Some of the Keys students are Take Stock in Children scholars and other Keys students were selected to receive partial merit-based scholarships from the Monroe County Education Foundation through EIL’s essay contest. This is the fourth year that area high school students are invited to enter the Experiment in International Living‘s essay competition. Thirty winners will receive merit-based scholarships of 50% off to study abroad this summer on one of the EIL programs around the world.

The Experiment was started in the 1930s and would become the basis by which the very first Peace Corps volunteers were trained. Its mission is to create peace through understanding on a global basis, with a mission that includes the promise, “Experimenters go to learn, not to teach.”

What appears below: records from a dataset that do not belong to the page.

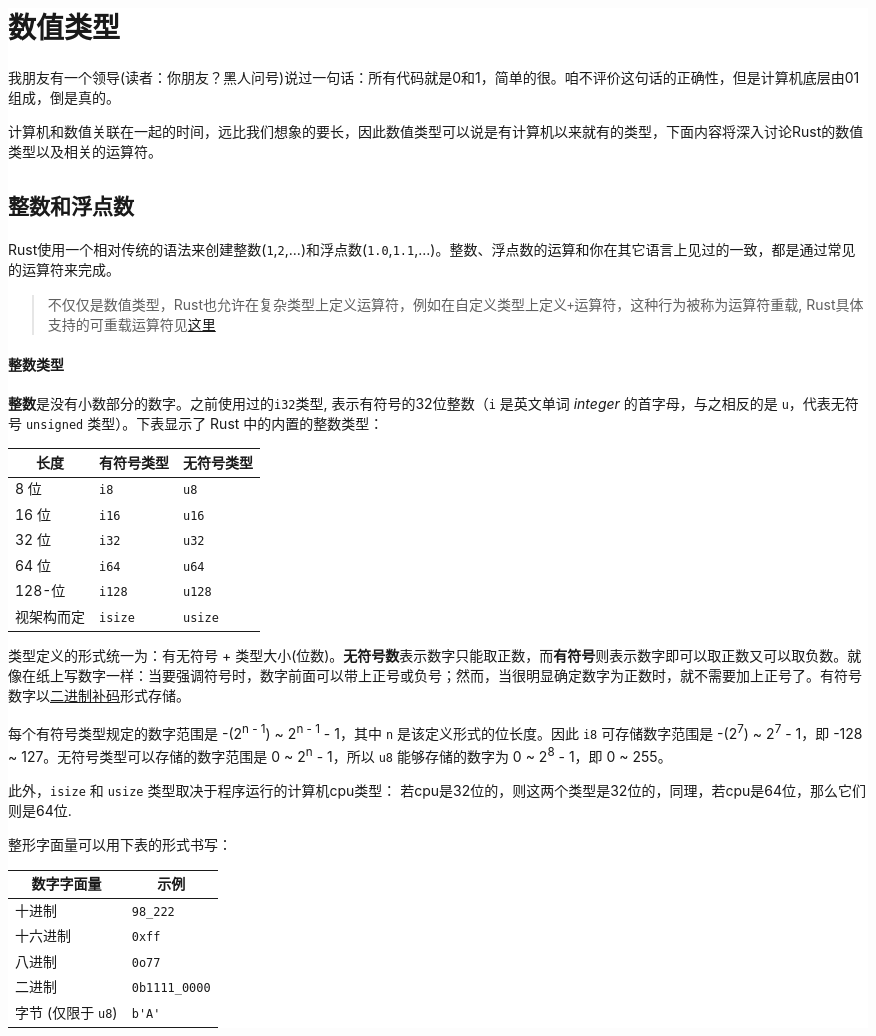 # 数值类型
我朋友有一个领导(读者：你朋友？黑人问号)说过一句话：所有代码就是0和1，简单的很。咱不评价这句话的正确性，但是计算机底层由01组成，倒是真的。

计算机和数值关联在一起的时间，远比我们想象的要长，因此数值类型可以说是有计算机以来就有的类型，下面内容将深入讨论Rust的数值类型以及相关的运算符。

## 整数和浮点数

Rust使用一个相对传统的语法来创建整数(`1`,`2`,...)和浮点数(`1.0`,`1.1`,...)。整数、浮点数的运算和你在其它语言上见过的一致，都是通过常见的运算符来完成。

> 不仅仅是数值类型，Rust也允许在复杂类型上定义运算符，例如在自定义类型上定义`+`运算符，这种行为被称为运算符重载, Rust具体支持的可重载运算符见[这里](../../appendix/operators.md#运算符)

#### 整数类型

**整数**是没有小数部分的数字。之前使用过的`i32`类型, 表示有符号的32位整数（`i` 是英文单词 *integer* 的首字母，与之相反的是 `u`，代表无符号 `unsigned` 类型）。下表显示了 Rust 中的内置的整数类型：


| 长度       | 有符号类型 | 无符号类型 |
|------------|---------|---------|
| 8 位       | `i8`    | `u8`    |
| 16 位      | `i16`   | `u16`   |
| 32 位      | `i32`   | `u32`   |
| 64 位      | `i64`   | `u64`   |
| 128-位     | `i128`  | `u128`  |
| 视架构而定   | `isize` | `usize` |

类型定义的形式统一为：有无符号 + 类型大小(位数)。**无符号数**表示数字只能取正数，而**有符号**则表示数字即可以取正数又可以取负数。就像在纸上写数字一样：当要强调符号时，数字前面可以带上正号或负号；然而，当很明显确定数字为正数时，就不需要加上正号了。有符号数字以[二进制补码](https://en.wikipedia.org/wiki/Two%27s_complement)形式存储。

每个有符号类型规定的数字范围是  -(2<sup>n - 1</sup>) ~ 2<sup>n -
1</sup> - 1，其中 `n` 是该定义形式的位长度。因此 `i8` 可存储数字范围是 -(2<sup>7</sup>) ~ 2<sup>7</sup> - 1，即 -128 ~ 127。无符号类型可以存储的数字范围是 0 ~ 2<sup>n</sup> - 1，所以 `u8` 能够存储的数字为 0 ~ 2<sup>8</sup> - 1，即 0 ~ 255。

此外，`isize` 和 `usize` 类型取决于程序运行的计算机cpu类型： 若cpu是32位的，则这两个类型是32位的，同理，若cpu是64位，那么它们则是64位.

整形字面量可以用下表的形式书写：


| 数字字面量         | 示例          |
|------------------|---------------|
| 十进制            | `98_222`      |
| 十六进制          | `0xff`        |
| 八进制            | `0o77`        |
| 二进制            | `0b1111_0000` |
| 字节 (仅限于 `u8`) | `b'A'`        |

The Experiment hosted a recent homecoming weekend, bringing the student travelers together as a sort of debriefing process. Most of the 2019 travelers gathered on Nov. 17 at the Doubletree Grand Key Resort in Key West to compare notes.

Melissa Martinez said she nearly fell over last year when her son, Kevin, now a sophomore at Key West High School, told her he’d like to spend four weeks of his summer in Mongolia.

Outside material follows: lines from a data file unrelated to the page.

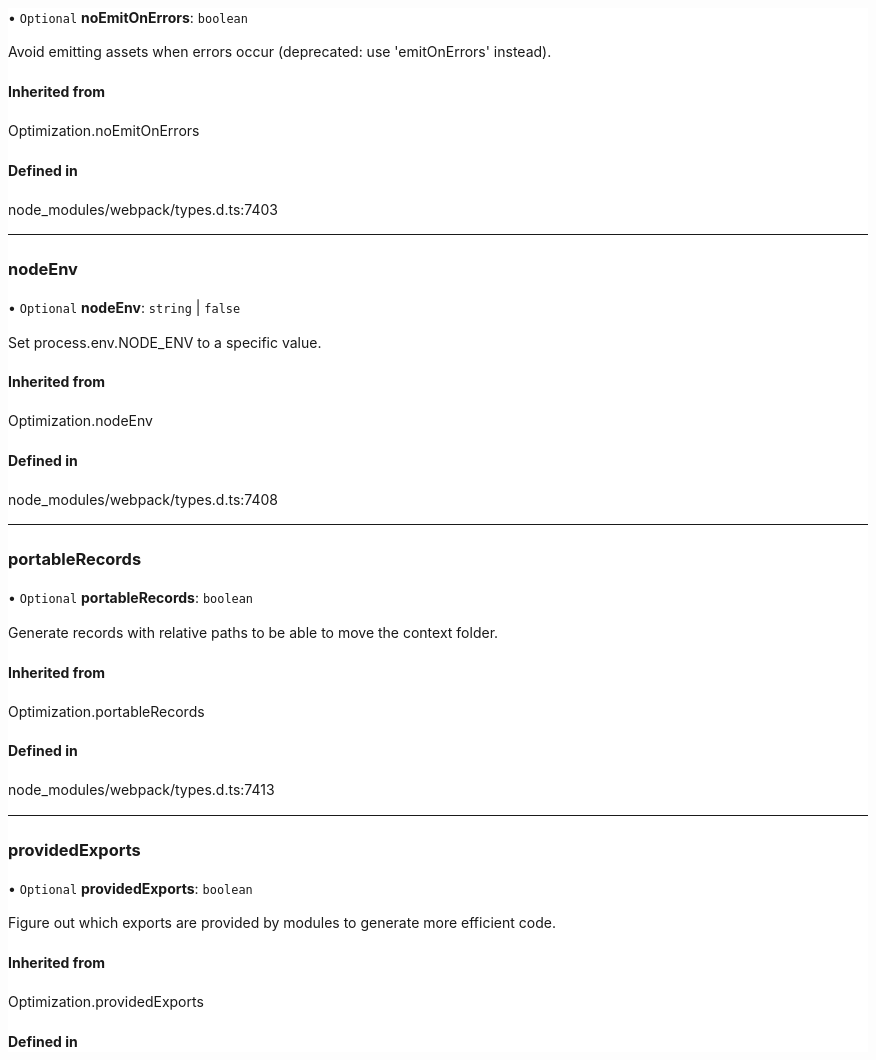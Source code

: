 • `Optional` **noEmitOnErrors**: `boolean`

Avoid emitting assets when errors occur (deprecated: use 'emitOnErrors' instead).

#### Inherited from

Optimization.noEmitOnErrors

#### Defined in

node_modules/webpack/types.d.ts:7403

___

### nodeEnv

• `Optional` **nodeEnv**: `string` \| ``false``

Set process.env.NODE_ENV to a specific value.

#### Inherited from

Optimization.nodeEnv

#### Defined in

node_modules/webpack/types.d.ts:7408

___

### portableRecords

• `Optional` **portableRecords**: `boolean`

Generate records with relative paths to be able to move the context folder.

#### Inherited from

Optimization.portableRecords

#### Defined in

node_modules/webpack/types.d.ts:7413

___

### providedExports

• `Optional` **providedExports**: `boolean`

Figure out which exports are provided by modules to generate more efficient code.

#### Inherited from

Optimization.providedExports

#### Defined in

“Then he said, ‘Mom, out of all the places in the world, when will I ever get another chance to go to Mongolia?’” Melissa said. “And I knew he was right.”

So he went, and spent four weeks living with a family in a traditional yurt, or tent-like structure erected in a vast and unfamiliar place whose name has become synonymous with, well, vast and unfamiliar places.

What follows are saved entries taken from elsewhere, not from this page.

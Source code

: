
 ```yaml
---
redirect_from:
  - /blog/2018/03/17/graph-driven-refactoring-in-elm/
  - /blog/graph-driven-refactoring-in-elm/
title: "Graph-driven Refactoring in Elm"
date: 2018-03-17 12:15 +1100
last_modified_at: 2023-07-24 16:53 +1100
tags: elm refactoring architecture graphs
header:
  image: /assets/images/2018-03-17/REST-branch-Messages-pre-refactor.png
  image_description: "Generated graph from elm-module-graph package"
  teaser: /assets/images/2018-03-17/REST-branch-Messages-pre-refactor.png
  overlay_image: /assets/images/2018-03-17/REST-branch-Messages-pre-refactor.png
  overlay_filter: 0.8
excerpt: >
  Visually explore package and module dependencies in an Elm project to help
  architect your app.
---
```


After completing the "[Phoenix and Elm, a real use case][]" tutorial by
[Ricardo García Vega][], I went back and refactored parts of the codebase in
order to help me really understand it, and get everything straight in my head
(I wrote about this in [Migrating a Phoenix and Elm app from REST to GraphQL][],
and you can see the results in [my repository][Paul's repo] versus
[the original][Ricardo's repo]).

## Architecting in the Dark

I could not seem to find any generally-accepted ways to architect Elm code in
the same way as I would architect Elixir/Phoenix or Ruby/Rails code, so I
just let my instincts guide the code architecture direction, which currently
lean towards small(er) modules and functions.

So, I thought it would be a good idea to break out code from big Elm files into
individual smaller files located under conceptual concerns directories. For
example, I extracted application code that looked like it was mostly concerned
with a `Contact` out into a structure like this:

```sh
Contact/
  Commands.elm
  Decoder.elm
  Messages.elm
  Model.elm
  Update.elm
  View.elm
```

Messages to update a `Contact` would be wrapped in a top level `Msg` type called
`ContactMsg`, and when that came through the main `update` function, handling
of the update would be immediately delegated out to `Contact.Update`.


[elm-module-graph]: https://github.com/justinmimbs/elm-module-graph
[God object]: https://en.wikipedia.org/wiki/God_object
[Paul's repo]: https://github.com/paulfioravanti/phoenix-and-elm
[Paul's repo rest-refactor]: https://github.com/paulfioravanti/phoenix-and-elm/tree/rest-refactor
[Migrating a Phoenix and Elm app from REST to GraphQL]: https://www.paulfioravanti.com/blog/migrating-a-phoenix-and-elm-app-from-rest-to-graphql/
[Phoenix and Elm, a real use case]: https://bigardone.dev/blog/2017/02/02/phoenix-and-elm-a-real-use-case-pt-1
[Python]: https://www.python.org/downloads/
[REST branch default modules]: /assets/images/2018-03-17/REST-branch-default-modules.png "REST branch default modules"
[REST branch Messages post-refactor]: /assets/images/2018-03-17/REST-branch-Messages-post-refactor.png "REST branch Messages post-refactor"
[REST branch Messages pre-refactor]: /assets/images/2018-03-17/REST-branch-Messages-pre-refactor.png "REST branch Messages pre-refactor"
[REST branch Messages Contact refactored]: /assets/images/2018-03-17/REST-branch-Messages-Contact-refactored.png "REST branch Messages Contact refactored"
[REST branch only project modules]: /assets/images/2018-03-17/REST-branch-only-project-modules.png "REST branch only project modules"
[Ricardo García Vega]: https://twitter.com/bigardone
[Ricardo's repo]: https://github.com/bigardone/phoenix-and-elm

Martinez was in Mongolia with a group of about 12 students, including another KWHS student, Maryama Akhmetkaliyeva, who had spoken English when she emigrated to Key West three years ago from Kazakhstan.

“I was so quiet, I never wanted to speak because of my accent,” she said. “But I did speak Russian, so when our group missed a flight this summer on our way to Mongolia, we ended up in Moscow for a night, and luckily I was able to help, especially since half our luggage had gotten lost.”

Her accent was barely noticeable as the honor student described her camel ride in the Gobi Desert and her host sister crying when she had to leave.

Luis Parrado from Marathon High School spent the summer in Argentina, where he spent time in Salta, on the Argentinian dunes, an ocean away from one of his Marathon schoolmates, Christian Ruiz, who was in Spain for the language and culture program. Ruiz instantly learned that the Queen’s Spanish may as well be an entirely different language than the slang-filled Cuban Spanish that Ruiz speaks at home.

Coral Shores senior Caroline Althouse went to Thailand to study “Ancient Temples to Modern Bangkok,” while her classmate Antonio Molina immersed himself in Urban Culture and Technology in Spain, where he learned to appreciate the siesta and late-night schedule.

Other students throughout the Florida Keys related tales of their trips to Japan, South Africa, Morocco, England, Germany, France, Costa Rica and other nations.

“One of the things I learned is how accustomed we are to having everything available,” Akhmetkaliyeva said. “I’m definitely more grateful for everything I have.”